30 de junio de 2016, 4:52 AM

Desde el inicio de nuestra República, aún dentro de un marco federativo y después de que se despejaran algunos de los nublados de aquel día, la nación costarricense expresó con bastante claridad una orientación que desde el inicio fue distinta a la del conjunto centroamericano.

De esta manera, nuestra primera Constitución llevó como nombre Pacto de Concordia y nuestro primer Jefe de Estado confesó como orientación nacional el lograr una espiga más y una lágrima menos. Décadas más adelante, el que llegaría a ser el primer Presidente de la República, Castro Madriz, al inaugurar la Universidad de Santo Tomás, expresó que la ignorancia es el origen de todos los males y que es indispensable para el progreso de los pueblos enfrentar las nuevas condiciones mundiales de competencia con mucha actividad, mucha ciencia y espíritu de emulación. La apertura hacia el mercado internacional, arraigada en la producción de pequeños y medianos propietarios, fue la fórmula poco diversificada para enfrentar los desafíos económicos. Después lo sabido: un dictador abolió la pena de muerte; años después vino la reforma educativa de ley que se orientó a proporcionar educación primaria a la población, aún cuando para cosechar café no fuera necesaria.

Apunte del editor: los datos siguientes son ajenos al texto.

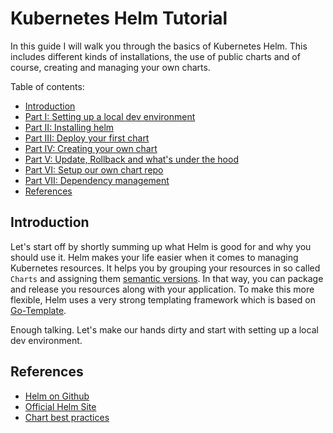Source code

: # Kubernetes Helm Tutorial

In this guide I will walk you through the basics of Kubernetes Helm. This
includes different kinds of installations, the use of public charts and of
course, creating and managing your own charts.

Table of contents:

+ [Introduction](#introduction)
+ [Part I: Setting up a local dev environment](part-01/README.md)
+ [Part II: Installing helm](part-02/README.md)
+ [Part III: Deploy your first chart](part-03/README.md)
+ [Part IV: Creating your own chart](part-04/README.md)
+ [Part V: Update, Rollback and what's under the hood](part-05/README.md)
+ [Part VI: Setup our own chart repo](part-06/README.md)
+ [Part VII: Dependency management](part-07/README.md)
+ [References](#references)

## Introduction

Let's start off by shortly summing up what Helm is good for and why you should use
it. Helm makes your life easier when it comes to managing Kubernetes resources.
It helps you by grouping your resources in so called `Charts` and assigning them
[semantic versions](https://semver.org/). In that way, you can package and
release you resources along with your application. To make this more flexible,
Helm uses a very strong templating framework which is based on
[Go-Template](https://golang.org/pkg/text/template/).

Enough talking. Let's make our hands dirty and start with setting up a local
dev environment.

## References

+ [Helm on Github](https://github.com/kubernetes/helm)
+ [Official Helm Site](https://helm.sh/)
+ [Chart best practices](https://github.com/kubernetes/helm/tree/master/docs/chart_best_practices)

Ya en el Siglo XX, el enclave bananero no fue tan benevolente en materia educativa o de desarrollo humano, aunque nos legó, sin proponérselo, un sector social que cimentó las reformas sociales, fundamento de nuestra Costa Rica contemporánea; esto sin negar el aporte personal y extraordinario de protagonistas políticos para cristalizar las reformas sociales de los años cuarentas. Además, una pieza clave no podía faltar: el debilitamiento sistemático del gasto militar, desde los años veintes, que culminó con la abolición del ejército a mitad del siglo pasado. Así se liberaron recursos valiosos para el desarrollo.  

Muchos nublados del día pasaron, por cierto, con mucha actividad y acuerdos de los labriegos sencillos y sus descendientes; también algunos sonados conflictos y otras no tan sonadas exclusiones sociales. De esta forma se dio un desarrollo singular, a ratos sorpresivo, de nuestra Costa Rica. Razón llegó a tener el poeta que recurrió a las imágenes de la paz y del trabajo, esa fecunda labor que enrojece del hombre la faz. No recurrió al fragor de la batalla para expresar los valores y esperanzas de nuestra nación.

¿Es posible hoy en día seguir arrulando con la misma canción de cuna a la nación?